Bad, Bad Climate Change
Experts note that in general, the redistribution of mass on and within the Earth, such as changes in the earth, ice sheets, oceans and the flow of the mantle, affects the rotation of the planet.
As temperatures increased throughout the 20th century, the Greenland ice mass decreased.
The authors of this research, published in the magazine Earth and Planetary Science Letters emphasize that among the causes of this alteration are the loss of mass of ice in polar areas (mainly in Greenland), the glacial rebound and the convection of the mantle.
According to NASA, “a total of about 7,500 gigatons — the weight of more than 20 million Empire State Buildings — of Greenland’s ice melted into the ocean during this time period.

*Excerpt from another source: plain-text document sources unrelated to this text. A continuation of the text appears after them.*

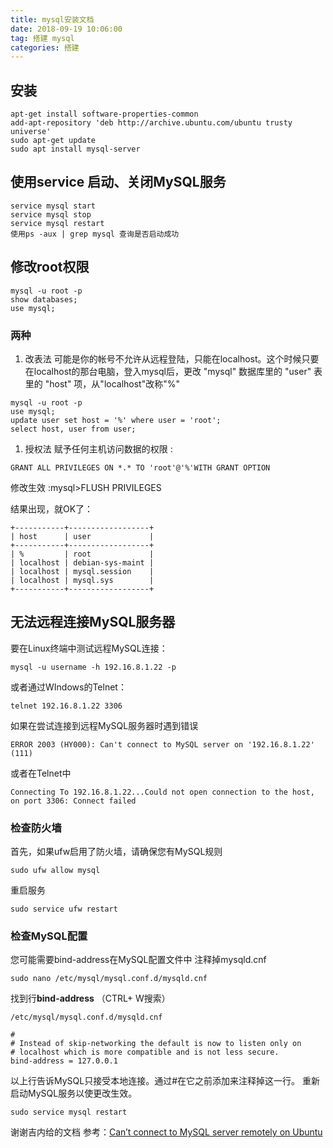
 ```yaml
---
title: mysql安装文档
date: 2018-09-19 10:06:00
tag: 搭建 mysql
categories: 搭建
---
```


## 安装
```
apt-get install software-properties-common
add-apt-repository 'deb http://archive.ubuntu.com/ubuntu trusty universe'
sudo apt-get update
sudo apt install mysql-server
```
## 使用service 启动、关闭MySQL服务

```
service mysql start
service mysql stop
service mysql restart
使用ps -aux | grep mysql 查询是否启动成功
```

## 修改root权限
```
mysql -u root -p 
show databases;
use mysql;
```
### 两种

1. 改表法 
可能是你的帐号不允许从远程登陆，只能在localhost。这个时候只要在localhost的那台电脑，登入mysql后，更改 "mysql" 数据库里的 "user" 表里的 "host" 项，从"localhost"改称"%" 
```
mysql -u root -p 
use mysql; 
update user set host = '%' where user = 'root'; 
select host, user from user;
```
1. 授权法 
赋予任何主机访问数据的权限 :
```
GRANT ALL PRIVILEGES ON *.* TO 'root'@'%'WITH GRANT OPTION 
```
修改生效 :mysql>FLUSH PRIVILEGES 

结果出现，就OK了：
```
+-----------+------------------+
| host      | user             |
+-----------+------------------+
| %         | root             |
| localhost | debian-sys-maint |
| localhost | mysql.session    |
| localhost | mysql.sys        |
+-----------+------------------+
```

## 无法远程连接MySQL服务器

要在Linux终端中测试远程MySQL连接：
```
mysql -u username -h 192.16.8.1.22 -p
```
或者通过WIndows的Telnet：
```
telnet 192.16.8.1.22 3306
```
如果在尝试连接到远程MySQL服务器时遇到错误
```
ERROR 2003 (HY000): Can't connect to MySQL server on '192.16.8.1.22' (111)
```
或者在Telnet中
```
Connecting To 192.16.8.1.22...Could not open connection to the host, on port 3306: Connect failed
```
### 检查防火墙
首先，如果ufw启用了防火墙，请确保您有MySQL规则
```
sudo ufw allow mysql
```
重启服务
```
sudo service ufw restart
```

### 检查MySQL配置

您可能需要bind-address在MySQL配置文件中  注释掉mysqld.cnf
```
sudo nano /etc/mysql/mysql.conf.d/mysqld.cnf
```
找到行**bind-address**  （CTRL+ W搜索）
```
/etc/mysql/mysql.conf.d/mysqld.cnf
```
```
#
# Instead of skip-networking the default is now to listen only on
# localhost which is more compatible and is not less secure.
bind-address = 127.0.0.1
```
以上行告诉MySQL只接受本地连接。通过#在它之前添加来注释掉这一行。
重新启动MySQL服务以使更改生效。
```
sudo service mysql restart
```


谢谢吉内给的文档
参考：[Can’t connect to MySQL server remotely on Ubuntu](https://devanswers.co/cant-connect-mysql-server-remotely/#comment-1727)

This means that Greenland is one of the top contributors of mass being transferred into Earth’s oceans, eventually causing sea level to rise and, consequently, producing a drift in Earth’s spin axis.”
“There is a geometrical effect that if you have a mass that is 45 degrees from the North Pole — which Greenland is — or from the South Pole (like Patagonian glaciers), it will have a bigger impact on shifting Earth’s spin axis than a mass that is right near the Pole,” said coauthor Eric Ivins, also of JPL.